どうしたのだろう。私、なにかやっちゃいました?
不安になってアジィ様を見ると、なんだか恍惚の表情で立ち尽くしておられるので。
「あの、アジィ様。なにかあったのでしょうか?」
私が恐る恐るそう確認すると、アジィ様は。
「ええ。
でも、全く問題ないわ!」
クラスに響くように、そう断言されたのだった。
なんとか課題を終わらせて、提出。
綱渡りだったけれどなんとかやり遂げて、気づけばもうお昼休みだ。
隣の席を見るが、エメラルド様は今日もお休みの様子だ。
そういえば、まだお見舞いにいけてませんでしたね。今日の『研究会』で特訓をお休みできる時を確認して……

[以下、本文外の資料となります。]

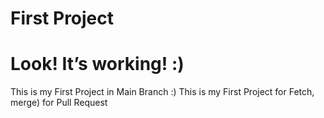 # First Project
<!DOCTYPE html>

<html>

<head>

<title>WEBCODE</title>

<link rel=”stylesheet” href=”style.css”>

</head>

<body>

<h1>Look! It’s working! :)</h1>


</body>
</b2>This is my First Project in Main Branch :)</b2>
</b3>This is my First Project for Fetch, merge)</b3>
</b4>for Pull Request </b4>

</html>
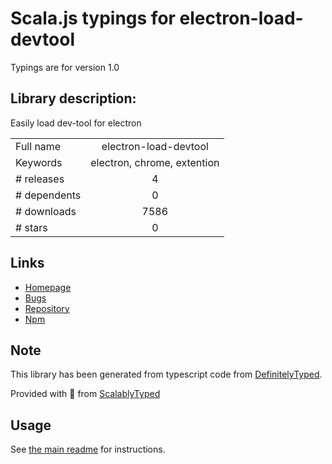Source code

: 
# Scala.js typings for electron-load-devtool

Typings are for version 1.0

## Library description:
Easily load dev-tool for electron

|                    |                 |
| ------------------ | :-------------: |
| Full name          | electron-load-devtool |
| Keywords           | electron, chrome, extention |
| # releases         | 4 |
| # dependents       | 0 |
| # downloads        | 7586 |
| # stars            | 0 |

## Links
- [Homepage](https://github.com/akameco/electron-load-devtool#readme)
- [Bugs](https://github.com/akameco/electron-load-devtool/issues)
- [Repository](https://github.com/akameco/electron-load-devtool)
- [Npm](https://www.npmjs.com/package/electron-load-devtool)
    


## Note
This library has been generated from typescript code from [DefinitelyTyped](https://definitelytyped.org).

Provided with :purple_heart: from [ScalablyTyped](https://github.com/oyvindberg/ScalablyTyped)

## Usage
See [the main readme](../../readme.md) for instructions.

それにしても、今日はやけに寒いですね。ゾクゾクしますよ。
そんな事を考えながら、食堂にでも行こうと立ち上がりかけたときだった。
グラリ……
あれ?世界がぐるりと回ってます?
そして、ぼやける視界と、浮遊感。
でも、何が起きているのか、理解できないうちに。
ぽすん。
なんだか、温かいものに包まれた。
「レンガ様、大丈夫?」
耳元で、アジィ様の声がする。
「様子がおかしいので声をかけようと思ったら、危ないわ」
その声に続いて、目の前にアジィ様が大写しで現れる。
「顔色が、酷いわね」
そのあと、額に冷たい感触。
「いけない、熱もあるようだし。
保健室に行きましょう。
レンガ様、歩ける?」
アジィ様の肩を借りて、もういちど立ち上がる。
足がふらつく。
いつの間にか、頭と体が、やたら重い。
どうやら、昨日の風邪がぶり返してしまったようだ。
うーん、
朝走ったのが、悪かったですかね。
それとも、忘れてきた課題こなすので、頭使いすぎましたか。
そんな事を考えながら、なんとか保健室へ。
「先生は、いないようね。
とりあえず、ベッドを借りましょう」
アジィ様はそう言うと、続きの部屋にあるベッドの一番端まで案内してくれた。
ドサリ。
ベッドに、倒れ込むように横になる。
アジィ様が、制服を整えて、薄い掛け布団をかけてくれた。
顔に、アジィ様の手が迫る。
ぴたり。
額に手が添えられた。ひんやりして、気持ちいい。
「少し、待っていてね」
目を閉じたら、アジィ様の声が聞こえた。
しばらくして、
「レンガ様、頭を持ち上げて」
言われたとおりにすると、グンニャリ柔らかくて冷たい感触。
水枕、かな。
「アジィ様、ご迷惑をかけて、すいません」
やっと、お礼をいう。
「気にすることはないわ。
調子の悪い時は、誰にでもあるものだし。
それより、いまはゆっくりと休んで」
「……はい」
薄く目を開ければ、そこにはアジィ様の優しい微笑みがある。
ああ、こんなときに誰かがそばにいてくれるって、いいな。
私は、微笑みを返すと、言葉に甘えることにして目を閉じたのだった。